### What to work on
In the lines below, look for "device". Copy each line where it appears.

(Record extracts Opens)

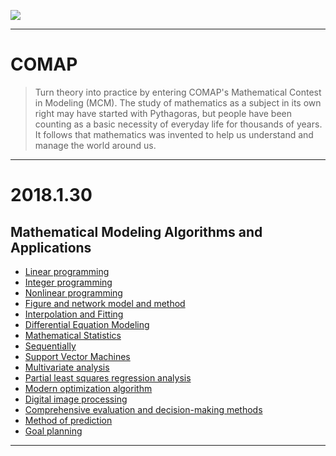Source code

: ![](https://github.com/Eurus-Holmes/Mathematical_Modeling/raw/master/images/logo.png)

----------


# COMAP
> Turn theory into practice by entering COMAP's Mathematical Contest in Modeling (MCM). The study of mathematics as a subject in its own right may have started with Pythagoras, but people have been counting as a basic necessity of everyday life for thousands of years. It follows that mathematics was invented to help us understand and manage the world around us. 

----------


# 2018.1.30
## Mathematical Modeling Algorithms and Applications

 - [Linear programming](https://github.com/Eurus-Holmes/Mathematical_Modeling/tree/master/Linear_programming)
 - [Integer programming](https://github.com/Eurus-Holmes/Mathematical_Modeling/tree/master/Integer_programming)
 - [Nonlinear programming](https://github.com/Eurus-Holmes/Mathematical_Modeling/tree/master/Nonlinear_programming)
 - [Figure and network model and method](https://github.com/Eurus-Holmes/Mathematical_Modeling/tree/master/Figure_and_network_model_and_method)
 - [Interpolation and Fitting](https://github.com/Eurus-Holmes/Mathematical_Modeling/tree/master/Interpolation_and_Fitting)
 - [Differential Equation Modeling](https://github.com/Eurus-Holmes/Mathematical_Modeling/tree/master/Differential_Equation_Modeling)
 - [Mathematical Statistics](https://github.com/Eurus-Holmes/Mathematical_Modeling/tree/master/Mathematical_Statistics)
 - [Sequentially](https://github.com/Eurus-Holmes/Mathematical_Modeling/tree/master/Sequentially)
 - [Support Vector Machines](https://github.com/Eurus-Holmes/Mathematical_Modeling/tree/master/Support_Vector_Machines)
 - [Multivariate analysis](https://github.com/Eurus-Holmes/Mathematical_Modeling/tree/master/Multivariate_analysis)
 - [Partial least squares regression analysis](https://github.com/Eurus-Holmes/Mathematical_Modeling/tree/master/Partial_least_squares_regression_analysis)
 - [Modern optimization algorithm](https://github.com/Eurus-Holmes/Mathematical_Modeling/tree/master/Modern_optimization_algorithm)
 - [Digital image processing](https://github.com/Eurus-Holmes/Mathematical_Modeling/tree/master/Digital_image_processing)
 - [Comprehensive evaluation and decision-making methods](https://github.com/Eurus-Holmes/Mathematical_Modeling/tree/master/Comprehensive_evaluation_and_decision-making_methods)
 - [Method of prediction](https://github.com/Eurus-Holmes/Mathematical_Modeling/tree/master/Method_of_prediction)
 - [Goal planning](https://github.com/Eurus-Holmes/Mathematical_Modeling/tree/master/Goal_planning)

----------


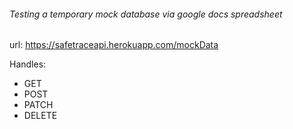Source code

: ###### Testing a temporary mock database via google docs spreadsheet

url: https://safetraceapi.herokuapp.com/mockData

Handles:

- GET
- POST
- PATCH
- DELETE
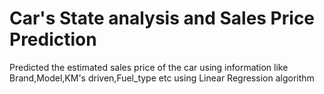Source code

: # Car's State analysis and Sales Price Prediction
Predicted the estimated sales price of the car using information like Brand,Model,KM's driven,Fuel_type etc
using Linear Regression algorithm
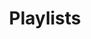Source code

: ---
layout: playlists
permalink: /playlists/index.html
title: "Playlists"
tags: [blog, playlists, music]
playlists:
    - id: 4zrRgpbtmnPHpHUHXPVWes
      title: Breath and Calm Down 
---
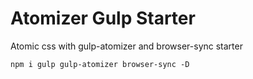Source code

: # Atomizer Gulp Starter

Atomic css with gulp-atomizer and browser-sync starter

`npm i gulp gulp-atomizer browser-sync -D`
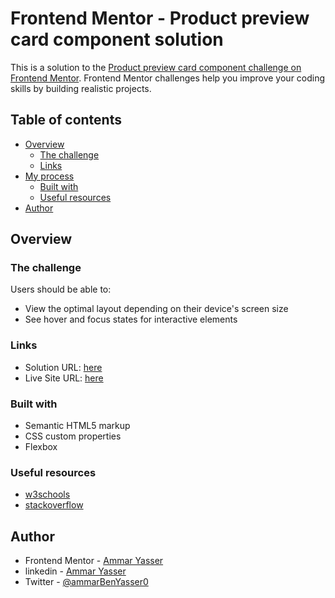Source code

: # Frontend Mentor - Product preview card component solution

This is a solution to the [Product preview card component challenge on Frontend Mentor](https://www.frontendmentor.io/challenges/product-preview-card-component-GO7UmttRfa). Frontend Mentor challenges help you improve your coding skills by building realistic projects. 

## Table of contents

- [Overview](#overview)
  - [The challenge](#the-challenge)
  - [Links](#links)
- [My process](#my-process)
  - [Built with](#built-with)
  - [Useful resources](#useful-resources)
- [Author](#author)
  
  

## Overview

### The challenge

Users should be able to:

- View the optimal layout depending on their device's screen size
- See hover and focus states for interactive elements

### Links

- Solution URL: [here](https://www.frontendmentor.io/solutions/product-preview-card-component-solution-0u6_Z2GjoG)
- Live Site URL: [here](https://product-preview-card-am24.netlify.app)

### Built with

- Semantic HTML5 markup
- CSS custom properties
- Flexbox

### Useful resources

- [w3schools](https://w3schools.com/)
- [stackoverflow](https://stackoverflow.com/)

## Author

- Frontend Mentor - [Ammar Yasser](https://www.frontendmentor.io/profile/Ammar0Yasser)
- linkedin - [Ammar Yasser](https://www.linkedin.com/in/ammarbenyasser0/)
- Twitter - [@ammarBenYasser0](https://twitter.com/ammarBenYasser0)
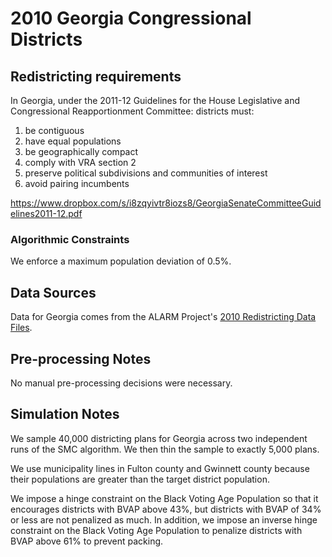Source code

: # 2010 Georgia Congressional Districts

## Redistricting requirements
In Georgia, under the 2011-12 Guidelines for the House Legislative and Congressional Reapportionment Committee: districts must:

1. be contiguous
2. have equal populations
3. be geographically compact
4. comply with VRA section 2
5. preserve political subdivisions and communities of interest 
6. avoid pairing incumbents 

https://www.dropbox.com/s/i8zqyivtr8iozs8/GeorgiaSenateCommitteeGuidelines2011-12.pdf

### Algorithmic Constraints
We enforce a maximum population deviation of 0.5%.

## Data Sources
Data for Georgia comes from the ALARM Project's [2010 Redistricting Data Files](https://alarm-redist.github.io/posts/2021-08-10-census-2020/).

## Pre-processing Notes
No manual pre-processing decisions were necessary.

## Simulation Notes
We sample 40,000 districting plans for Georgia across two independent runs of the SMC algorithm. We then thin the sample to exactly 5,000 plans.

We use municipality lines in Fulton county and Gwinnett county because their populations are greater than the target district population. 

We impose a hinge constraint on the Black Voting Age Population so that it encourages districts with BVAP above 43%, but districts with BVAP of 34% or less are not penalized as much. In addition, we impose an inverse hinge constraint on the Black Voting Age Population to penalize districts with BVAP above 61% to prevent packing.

(Record extracts Closes)
(Record extracts Opens)

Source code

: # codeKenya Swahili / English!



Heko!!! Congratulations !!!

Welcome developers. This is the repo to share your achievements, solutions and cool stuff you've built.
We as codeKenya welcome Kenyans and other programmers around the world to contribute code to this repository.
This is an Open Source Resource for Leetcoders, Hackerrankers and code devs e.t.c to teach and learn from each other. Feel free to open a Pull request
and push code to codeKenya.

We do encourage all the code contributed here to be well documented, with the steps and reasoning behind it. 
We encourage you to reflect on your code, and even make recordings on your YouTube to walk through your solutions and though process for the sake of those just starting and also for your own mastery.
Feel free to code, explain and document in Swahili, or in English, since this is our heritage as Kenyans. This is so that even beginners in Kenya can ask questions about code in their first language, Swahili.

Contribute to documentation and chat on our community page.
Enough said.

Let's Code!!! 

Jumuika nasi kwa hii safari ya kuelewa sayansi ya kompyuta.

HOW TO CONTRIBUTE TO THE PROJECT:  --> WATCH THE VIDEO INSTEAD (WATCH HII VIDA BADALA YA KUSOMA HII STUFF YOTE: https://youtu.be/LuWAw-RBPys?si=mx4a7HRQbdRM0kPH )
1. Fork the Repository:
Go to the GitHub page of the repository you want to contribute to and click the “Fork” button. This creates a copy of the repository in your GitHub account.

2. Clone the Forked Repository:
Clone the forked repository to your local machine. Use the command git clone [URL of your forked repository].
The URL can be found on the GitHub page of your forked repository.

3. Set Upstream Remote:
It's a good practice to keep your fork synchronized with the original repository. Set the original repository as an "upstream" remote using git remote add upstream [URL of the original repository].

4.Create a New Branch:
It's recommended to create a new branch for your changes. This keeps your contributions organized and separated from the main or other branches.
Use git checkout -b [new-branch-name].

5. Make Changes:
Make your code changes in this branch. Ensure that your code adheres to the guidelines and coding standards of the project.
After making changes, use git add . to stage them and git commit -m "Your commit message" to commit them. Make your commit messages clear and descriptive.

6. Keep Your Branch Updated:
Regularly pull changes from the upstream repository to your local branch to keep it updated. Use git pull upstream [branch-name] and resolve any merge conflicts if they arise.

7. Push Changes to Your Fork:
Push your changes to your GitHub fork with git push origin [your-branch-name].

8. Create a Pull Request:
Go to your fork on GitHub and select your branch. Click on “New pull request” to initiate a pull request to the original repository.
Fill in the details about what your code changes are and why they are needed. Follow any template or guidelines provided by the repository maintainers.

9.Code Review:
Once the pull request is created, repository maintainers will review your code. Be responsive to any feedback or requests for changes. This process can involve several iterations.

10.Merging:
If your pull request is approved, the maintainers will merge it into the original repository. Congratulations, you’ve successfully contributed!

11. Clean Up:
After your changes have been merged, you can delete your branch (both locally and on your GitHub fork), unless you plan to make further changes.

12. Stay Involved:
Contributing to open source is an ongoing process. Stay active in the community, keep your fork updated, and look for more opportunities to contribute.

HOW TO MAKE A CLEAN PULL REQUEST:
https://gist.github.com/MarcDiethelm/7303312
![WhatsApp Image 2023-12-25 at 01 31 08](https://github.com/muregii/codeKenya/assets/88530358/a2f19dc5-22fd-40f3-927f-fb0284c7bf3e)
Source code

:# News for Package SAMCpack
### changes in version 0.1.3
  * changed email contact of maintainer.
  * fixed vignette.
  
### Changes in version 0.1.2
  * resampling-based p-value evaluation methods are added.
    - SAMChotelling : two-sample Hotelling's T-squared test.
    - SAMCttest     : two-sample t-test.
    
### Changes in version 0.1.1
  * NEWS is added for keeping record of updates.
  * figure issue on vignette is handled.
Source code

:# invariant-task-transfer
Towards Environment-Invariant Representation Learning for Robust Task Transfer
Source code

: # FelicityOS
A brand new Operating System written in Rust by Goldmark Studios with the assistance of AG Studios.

(Record extracts Closes)
(Record extracts Opens)

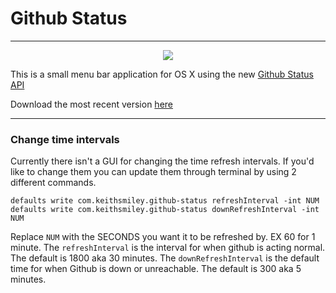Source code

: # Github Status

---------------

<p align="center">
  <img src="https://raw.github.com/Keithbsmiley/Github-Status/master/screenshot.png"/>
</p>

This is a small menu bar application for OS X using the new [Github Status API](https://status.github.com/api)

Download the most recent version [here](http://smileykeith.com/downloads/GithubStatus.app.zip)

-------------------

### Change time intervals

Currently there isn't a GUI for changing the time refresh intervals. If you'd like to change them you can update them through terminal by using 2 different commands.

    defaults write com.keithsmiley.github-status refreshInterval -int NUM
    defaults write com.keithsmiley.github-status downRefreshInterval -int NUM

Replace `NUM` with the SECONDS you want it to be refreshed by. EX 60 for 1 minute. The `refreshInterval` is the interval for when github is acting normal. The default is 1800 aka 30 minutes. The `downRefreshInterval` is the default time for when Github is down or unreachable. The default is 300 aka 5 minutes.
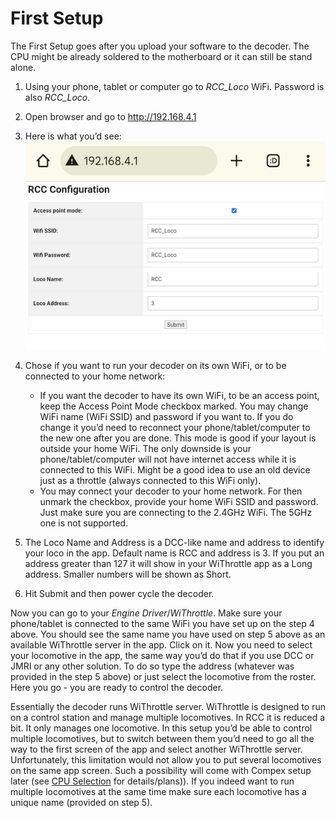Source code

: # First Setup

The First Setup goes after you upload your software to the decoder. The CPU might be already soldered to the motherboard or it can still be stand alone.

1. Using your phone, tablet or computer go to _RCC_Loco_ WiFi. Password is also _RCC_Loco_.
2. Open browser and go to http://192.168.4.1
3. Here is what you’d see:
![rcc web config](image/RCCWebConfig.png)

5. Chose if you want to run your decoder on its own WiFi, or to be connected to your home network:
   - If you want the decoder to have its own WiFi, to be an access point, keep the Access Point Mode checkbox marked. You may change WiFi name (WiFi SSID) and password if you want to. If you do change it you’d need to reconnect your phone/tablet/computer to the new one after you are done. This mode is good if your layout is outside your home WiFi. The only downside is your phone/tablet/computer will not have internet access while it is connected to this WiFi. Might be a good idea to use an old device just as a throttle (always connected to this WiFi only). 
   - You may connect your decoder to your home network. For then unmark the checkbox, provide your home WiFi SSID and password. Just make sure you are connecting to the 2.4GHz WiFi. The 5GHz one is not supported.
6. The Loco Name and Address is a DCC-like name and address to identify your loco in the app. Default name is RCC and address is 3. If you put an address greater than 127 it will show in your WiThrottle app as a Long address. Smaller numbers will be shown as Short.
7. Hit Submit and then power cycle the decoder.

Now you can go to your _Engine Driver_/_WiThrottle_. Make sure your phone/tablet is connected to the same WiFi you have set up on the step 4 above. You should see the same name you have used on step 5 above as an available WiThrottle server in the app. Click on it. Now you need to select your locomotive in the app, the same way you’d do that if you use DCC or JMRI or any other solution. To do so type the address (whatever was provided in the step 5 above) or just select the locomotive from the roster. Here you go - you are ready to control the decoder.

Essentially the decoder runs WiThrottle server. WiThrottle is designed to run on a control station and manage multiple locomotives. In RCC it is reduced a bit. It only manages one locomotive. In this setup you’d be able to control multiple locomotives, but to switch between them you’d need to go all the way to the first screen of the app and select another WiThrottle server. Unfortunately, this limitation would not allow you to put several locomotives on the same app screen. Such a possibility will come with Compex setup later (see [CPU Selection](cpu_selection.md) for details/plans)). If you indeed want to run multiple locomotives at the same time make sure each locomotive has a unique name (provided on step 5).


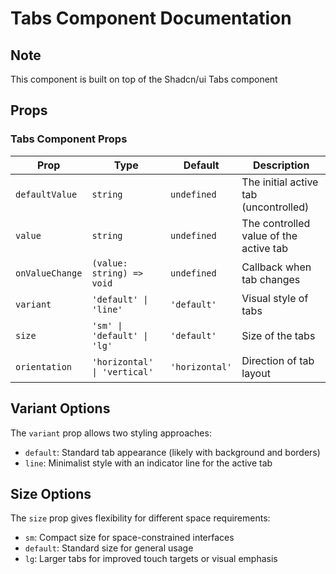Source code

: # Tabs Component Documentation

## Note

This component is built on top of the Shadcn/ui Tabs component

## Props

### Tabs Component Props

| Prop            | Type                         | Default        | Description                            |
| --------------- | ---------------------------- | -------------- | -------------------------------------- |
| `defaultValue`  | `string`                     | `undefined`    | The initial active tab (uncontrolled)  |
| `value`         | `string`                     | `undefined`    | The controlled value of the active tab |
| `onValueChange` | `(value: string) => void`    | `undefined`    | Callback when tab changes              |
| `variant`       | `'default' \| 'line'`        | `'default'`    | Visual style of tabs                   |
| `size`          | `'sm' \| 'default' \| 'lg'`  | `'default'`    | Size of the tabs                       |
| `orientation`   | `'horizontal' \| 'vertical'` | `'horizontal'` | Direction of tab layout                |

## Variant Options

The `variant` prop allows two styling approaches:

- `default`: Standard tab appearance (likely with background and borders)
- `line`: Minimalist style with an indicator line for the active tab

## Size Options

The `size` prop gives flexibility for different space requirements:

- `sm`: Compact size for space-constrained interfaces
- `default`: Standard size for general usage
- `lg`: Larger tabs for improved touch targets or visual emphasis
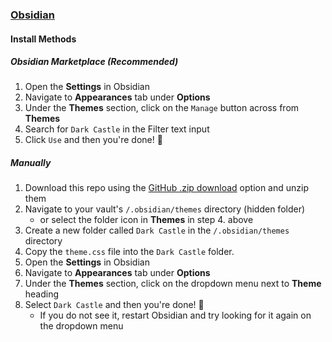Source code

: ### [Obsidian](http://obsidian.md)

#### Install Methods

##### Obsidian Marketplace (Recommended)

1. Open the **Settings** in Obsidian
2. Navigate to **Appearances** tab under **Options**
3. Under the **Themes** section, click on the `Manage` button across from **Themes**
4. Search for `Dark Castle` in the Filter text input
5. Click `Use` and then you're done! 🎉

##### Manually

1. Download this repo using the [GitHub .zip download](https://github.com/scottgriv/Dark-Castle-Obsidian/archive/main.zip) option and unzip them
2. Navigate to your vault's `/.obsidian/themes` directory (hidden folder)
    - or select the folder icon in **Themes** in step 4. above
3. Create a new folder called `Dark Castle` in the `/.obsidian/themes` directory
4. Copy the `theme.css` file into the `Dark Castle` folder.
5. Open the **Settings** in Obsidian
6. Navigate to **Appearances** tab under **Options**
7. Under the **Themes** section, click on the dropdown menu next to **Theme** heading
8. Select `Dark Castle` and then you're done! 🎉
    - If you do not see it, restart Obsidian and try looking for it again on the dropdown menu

(Record extracts Closes)

### Exercise result
- View the optimal layout depending on their device's screen size
   - If you want the decoder to have its own WiFi, to be an access point, keep the Access Point Mode checkbox marked. You may change WiFi name (WiFi SSID) and password if you want to. If you do change it you’d need to reconnect your phone/tablet/computer to the new one after you are done. This mode is good if your layout is outside your home WiFi. The only downside is your phone/tablet/computer will not have internet access while it is connected to this WiFi. Might be a good idea to use an old device just as a throttle (always connected to this WiFi only). 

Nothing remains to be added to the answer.